[Stored items from a collection]
^^^^

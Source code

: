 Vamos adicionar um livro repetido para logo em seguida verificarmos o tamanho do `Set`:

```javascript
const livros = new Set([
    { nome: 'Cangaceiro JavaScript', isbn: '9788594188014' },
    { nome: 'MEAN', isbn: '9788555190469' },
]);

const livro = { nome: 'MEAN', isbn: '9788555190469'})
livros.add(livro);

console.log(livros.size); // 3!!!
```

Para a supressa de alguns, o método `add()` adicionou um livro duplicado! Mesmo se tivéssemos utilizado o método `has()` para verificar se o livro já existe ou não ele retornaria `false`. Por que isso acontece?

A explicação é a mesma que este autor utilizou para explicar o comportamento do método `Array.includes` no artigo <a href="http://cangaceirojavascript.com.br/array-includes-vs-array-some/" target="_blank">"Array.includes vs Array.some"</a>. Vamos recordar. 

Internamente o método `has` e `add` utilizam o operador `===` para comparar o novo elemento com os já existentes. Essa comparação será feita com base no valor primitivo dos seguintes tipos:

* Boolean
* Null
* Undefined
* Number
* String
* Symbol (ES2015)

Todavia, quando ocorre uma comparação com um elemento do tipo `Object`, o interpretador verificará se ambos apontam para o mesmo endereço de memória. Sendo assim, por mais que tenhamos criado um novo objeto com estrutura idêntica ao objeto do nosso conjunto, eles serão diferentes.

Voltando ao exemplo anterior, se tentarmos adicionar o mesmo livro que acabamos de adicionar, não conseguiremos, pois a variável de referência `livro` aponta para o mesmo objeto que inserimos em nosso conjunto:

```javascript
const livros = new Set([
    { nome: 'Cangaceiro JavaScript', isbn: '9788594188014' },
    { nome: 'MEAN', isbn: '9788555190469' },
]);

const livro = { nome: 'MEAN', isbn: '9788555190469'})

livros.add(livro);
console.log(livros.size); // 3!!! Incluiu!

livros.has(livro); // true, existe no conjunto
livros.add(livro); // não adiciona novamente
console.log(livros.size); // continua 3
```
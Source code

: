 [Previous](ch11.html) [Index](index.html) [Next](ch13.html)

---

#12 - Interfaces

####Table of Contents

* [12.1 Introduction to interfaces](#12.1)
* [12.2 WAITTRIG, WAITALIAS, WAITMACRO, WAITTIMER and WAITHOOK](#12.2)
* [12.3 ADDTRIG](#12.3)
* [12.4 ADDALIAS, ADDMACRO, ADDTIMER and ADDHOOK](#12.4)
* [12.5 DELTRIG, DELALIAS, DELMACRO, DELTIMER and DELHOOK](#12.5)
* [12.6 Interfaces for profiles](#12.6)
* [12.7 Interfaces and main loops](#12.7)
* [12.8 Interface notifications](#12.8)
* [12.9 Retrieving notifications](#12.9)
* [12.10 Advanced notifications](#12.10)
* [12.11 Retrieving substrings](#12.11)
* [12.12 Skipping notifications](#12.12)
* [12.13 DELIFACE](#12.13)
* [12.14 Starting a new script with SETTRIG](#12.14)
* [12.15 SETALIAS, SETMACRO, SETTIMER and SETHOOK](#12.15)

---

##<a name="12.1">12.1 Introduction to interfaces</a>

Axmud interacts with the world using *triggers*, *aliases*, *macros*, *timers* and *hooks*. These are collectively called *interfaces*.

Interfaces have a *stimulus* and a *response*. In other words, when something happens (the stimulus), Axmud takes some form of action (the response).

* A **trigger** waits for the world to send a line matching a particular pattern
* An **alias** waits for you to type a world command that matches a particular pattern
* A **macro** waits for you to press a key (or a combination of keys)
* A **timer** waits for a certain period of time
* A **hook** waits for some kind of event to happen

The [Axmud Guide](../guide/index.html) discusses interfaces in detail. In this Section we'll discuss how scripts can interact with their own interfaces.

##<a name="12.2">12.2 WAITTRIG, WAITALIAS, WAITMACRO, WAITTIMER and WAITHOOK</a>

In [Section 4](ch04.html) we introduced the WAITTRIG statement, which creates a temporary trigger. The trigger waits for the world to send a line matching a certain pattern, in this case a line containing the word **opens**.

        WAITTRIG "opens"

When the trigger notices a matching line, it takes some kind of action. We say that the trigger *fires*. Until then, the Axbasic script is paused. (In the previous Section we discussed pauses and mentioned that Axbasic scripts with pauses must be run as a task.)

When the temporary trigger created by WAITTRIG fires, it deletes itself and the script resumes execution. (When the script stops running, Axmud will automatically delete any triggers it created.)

^^^^

### Problem
Where does "método" appear in the records above? Copy each line that holds it.

### Reply to the task
Para a supressa de alguns, o método `add()` adicionou um livro duplicado! Mesmo se tivéssemos utilizado o método `has()` para verificar se o livro já existe ou não ele retornaria `false`. Por que isso acontece?
A explicação é a mesma que este autor utilizou para explicar o comportamento do método `Array.includes` no artigo <a href="http://cangaceirojavascript.com.br/array-includes-vs-array-some/" target="_blank">"Array.includes vs Array.some"</a>. Vamos recordar. 
Internamente o método `has` e `add` utilizam o operador `===` para comparar o novo elemento com os já existentes. Essa comparação será feita com base no valor primitivo dos seguintes tipos:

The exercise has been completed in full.